Run pybagger with the “-u” (unpack) option to unpack a directory, moving the contents of the data directory up to the top-level folder and deleting all plaintext files created during bagging.

See the pybagger GitHub page for more information.

batch_bagger

batch_bagger is similar to pybagger, and allows you to bag multiple directories in succession. Rather than write a bag-info.txt file for each directory, batch_bagger works with a bag-info template file and a spreadsheet file. The bag-info template can contain any descriptive and structural metadata that applies to every folder in a batch, with placeholders for folder-level metadata enclosed as keywords in double square brackets (e.g. [[creatorName]]).

For each individual folder, the values for these placeholder keywords are supplied via the user-provided spreadsheet (XLSX or CSV). The spreadsheet lists the folders to be bagged in the first column, with each subsequent column corresponding to a keyword enclosed in double brackets in the bag-info template. This makes it easier to create bag-info.txt files for a large number of bags in one sitting, especially when creating many bags from a single archival collection whose descriptions are mostly identical.

For example:

This bag-info template is mostly made up of descriptive information that will apply to every bag in the W. B. Stephens Collection, but placeholder keywords on lines 9, 17, and 20 will be drawn from a corresponding spreadsheet.

This corresponding spreadsheet lists the names of the folders to be bagged, with the remaining column headers matching the placeholder keywords in the bag-info template. For each folder in column A, the values in columns B, C, and D will be substituted in place of the bag-info template’s placeholder keywords.

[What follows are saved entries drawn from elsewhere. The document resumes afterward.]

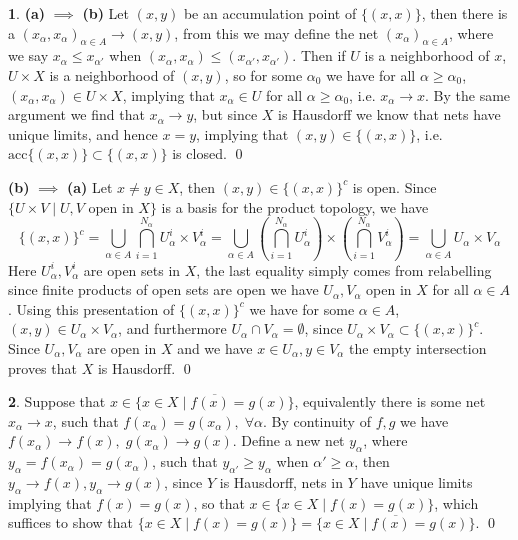 \documentclass[10.5pt]{article}
\theoremstyle{definition}
\newtheorem{pb}{}
\newcommand{\set}[1]{\{#1\}}
\begin{document}
    \begin{pb}
        \textbf{(a)} \(\implies\) \textbf{(b)} Let \((x,y)\) be an accumulation point of \(\set{(x,x)}\), then there is a \((x_\alpha,x_\alpha)_{\alpha\in A} \to (x,y)\), from this we may define the net \((x_\alpha)_{\alpha \in A}\), where we say \(x_\alpha \leq x_{\alpha'}\) when \((x_\alpha,x_\alpha) \leq (x_{\alpha'},x_{\alpha'})\). Then if \(U\) is a neighborhood of \(x\), \(U \times X\) is a neighborhood of \((x,y)\), so for some \(\alpha_0\) we have for all \(\alpha \geq \alpha_0\), \((x_\alpha,x_\alpha) \in U \times X\), implying that \(x_\alpha \in U\) for all \(\alpha \geq \alpha_0\), i.e. \(x_\alpha \to x\).  By the same argument we find that \(x_\alpha \to y\), but since \(X\) is Hausdorff we know that nets have unique limits, and hence \(x = y\), implying that \((x,y) \in \set{(x,x)}\), i.e. \(\text{acc}\set{(x,x)} \subset \set{(x,x)}\) is closed. \qed

        \textbf{(b)} \(\implies\) \textbf{(a)} Let \(x \neq y \in X\), then \((x,y) \in \set{(x,x)}^c\) is open. Since \(\set{U \times V \mid U,V \text{ open in } X}\) is a basis for the product topology, we have 
        \[\set{(x,x)}^c = \bigcup_{\alpha \in A} \bigcap_{i=1}^{N_\alpha} U^i_\alpha \times V^i_\alpha = \bigcup_{\alpha \in A} \left(\bigcap_{i=1}^{N_\alpha}U_\alpha^i\right) \times \left(\bigcap_{i=1}^{N_\alpha}V_\alpha^i\right) = \bigcup_{\alpha \in A} U_\alpha \times V_\alpha\]
         Here \(U_\alpha^i, V_\alpha^i\) are open sets in \(X\), the last equality simply comes from relabelling since finite products of open sets are open we have \(U_\alpha,V_\alpha\) open in \(X\) for all \(\alpha \in A\). Using this presentation of \(\set{(x,x)}^c\) we have for some \(\alpha \in A\), \((x,y) \in U_\alpha \times V_\alpha\), and furthermore \(U_\alpha \cap V_\alpha = \emptyset\), since \(U_\alpha \times V_\alpha \subset \set{(x,x)}^c\). Since \(U_\alpha, V_\alpha\) are open in \(X\) and we have \(x \in U_\alpha, y \in V_\alpha\) the empty intersection proves that \(X\) is Hausdorff. \qed
    \end{pb}
    \begin{pb}
        Suppose that \(x \in \overline{\set{x \in X \mid f(x) = g(x)}}\), equivalently there is some net \(x_\alpha \to x\), such that \(f(x_\alpha) = g(x_\alpha), \; \forall \alpha\). By continuity of \(f,g\) we have \(f(x_\alpha) \to f(x), \; g(x_\alpha) \to g(x)\). Define a new net \(y_\alpha\), where \(y_\alpha = f(x_\alpha) = g(x_\alpha)\), such that \(y_{\alpha'} \geq y_\alpha\) when \(\alpha' \geq \alpha\), then \(y_\alpha \to f(x),y_\alpha \to g(x)\), since \(Y\) is Hausdorff, nets in \(Y\) have unique limits implying that \(f(x) = g(x)\), so that \(x \in \set{x \in X \mid f(x) = g(x)}\), which suffices to show that \(\set{x \in X \mid f(x) = g(x)} = \overline{\set{x \in X \mid f(x) = g(x)}}\). \qed
    \end{pb}
\end{document}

Run batch_bagger with the “-h” (help) option to display a description of the program and options. Like pybagger, batch_bagger has a “-u” (unpack) option to unbag a list of directories.

See the batch_bagger GitHub page for more information.

Bag validation

Every bag you create must be validated before it can be written to tape. The validation process ensures that bags are complete (i.e. that they are structured correctly and contain the necessary text files) as well as valid (i.e. that the manifest.txt and tagmanifest.txt files match the actual contents of the data directory and bagging files, respectively). Validation involves re-calculating the hash value of all the files in the bag, so it takes about as long as bagging itself.

The Java-based Bagger program has a built-in validation tool. To use it, click "Open Existing Bag" from the top menu, and select a bag in the window that appears. It may take some time for larger bags to open. Once the bag has been opened, click "Validate Bag" on the top menu to begin the process of validating the manifest files. Note that opening a bag allows you to edit the contents of its bag-info.txt file, so be careful not to make any changes!

You can also use the bag_validator Python script to validate a bag or set of bags. By default, the script will validate all bags in /dps/write_to_tape, but you can specify a specific bag to be validated with the -i option followed by a path to a bag, or a list of bags with the -f option followed by a path to a text file that lists the location of many bags. Adding the -r option will validate all bags in all subdirectories of a given folder.

Bags created with Bagger can be validated using bag_validator, and bags created with Python or other command-line BagIt tools can be validated using Bagger. Use whichever tool is most convenient for you.